The Shield Law Mirage
Much of the reported "stability" comes from the rise of Shield Laws in states like New York and Massachusetts. These laws protect providers who ship medication to states with bans. It is a bold, necessary move, but it is also a legal house of cards.
The opposition is already pivoting. They aren't just going after the providers; they are going after the "comptrollers." They are looking at ways to intercept mail, track digital footprints, and use the Comstock Act to criminalize the movement of medical supplies.
If you think the "steady rate" will survive a federal crackdown on the postal service or a shift in the FDA's labeling of mifepristone, you aren't paying attention.
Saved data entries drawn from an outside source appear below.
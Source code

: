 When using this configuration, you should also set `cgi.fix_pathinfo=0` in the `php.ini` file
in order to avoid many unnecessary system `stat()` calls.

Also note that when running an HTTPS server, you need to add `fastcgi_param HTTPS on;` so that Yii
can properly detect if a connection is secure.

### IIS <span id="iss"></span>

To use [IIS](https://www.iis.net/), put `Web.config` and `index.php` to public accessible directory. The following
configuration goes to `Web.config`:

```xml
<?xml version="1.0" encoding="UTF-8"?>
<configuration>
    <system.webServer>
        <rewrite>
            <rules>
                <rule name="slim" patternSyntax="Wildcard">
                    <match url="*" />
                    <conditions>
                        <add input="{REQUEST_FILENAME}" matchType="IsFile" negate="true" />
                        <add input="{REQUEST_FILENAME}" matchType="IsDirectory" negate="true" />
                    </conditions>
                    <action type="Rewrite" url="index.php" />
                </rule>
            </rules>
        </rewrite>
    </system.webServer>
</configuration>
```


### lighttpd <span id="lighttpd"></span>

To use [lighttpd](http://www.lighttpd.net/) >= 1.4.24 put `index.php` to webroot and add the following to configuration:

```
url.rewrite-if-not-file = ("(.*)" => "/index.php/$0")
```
The current data reflects a window of time that is rapidly closing.
Data as a Weapon of Apathy
The danger of the "steady rate" narrative is that it breeds apathy. If the numbers aren't crashing, the donor class feels less urgency. Politicians feel less pressure to pass federal protections. The public assumes "the activists figured it out."
The activists didn't "figure it out." They built a makeshift bridge out of duct tape and prayers. And while the bridge is currently holding the weight, it was never meant to be a permanent highway.
We need to stop using aggregate data to justify a lack of systemic change. When we see a report that says the rate is "steady," we should be asking who was left out of that count. We should be looking at the birth rates in the most restrictive zip codes. We should be looking at the maternal mortality rates in states where the "abortion rate" has supposedly disappeared.
The industry is congratulating itself on a statistical anomaly while the actual infrastructure of reproductive health is being dismantled brick by brick.
If you want to understand the state of abortion in America, stop looking at the national total. Look at the distance between the patient and the nearest open door. That distance is growing, even if the number of people who eventually crawl through that door stays the same for one more year.
Stop celebrating the "steady" line. It's a flatline in disguise.
Go look at the waiting lists in Colorado. Go look at the empty clinics in Alabama. Then tell me the system is holding steady.
You can't manage what you don't measure, and right now, we are measuring the wrong thing entirely. We are measuring survival as if it were a success. It isn't. It's just a stay of execution.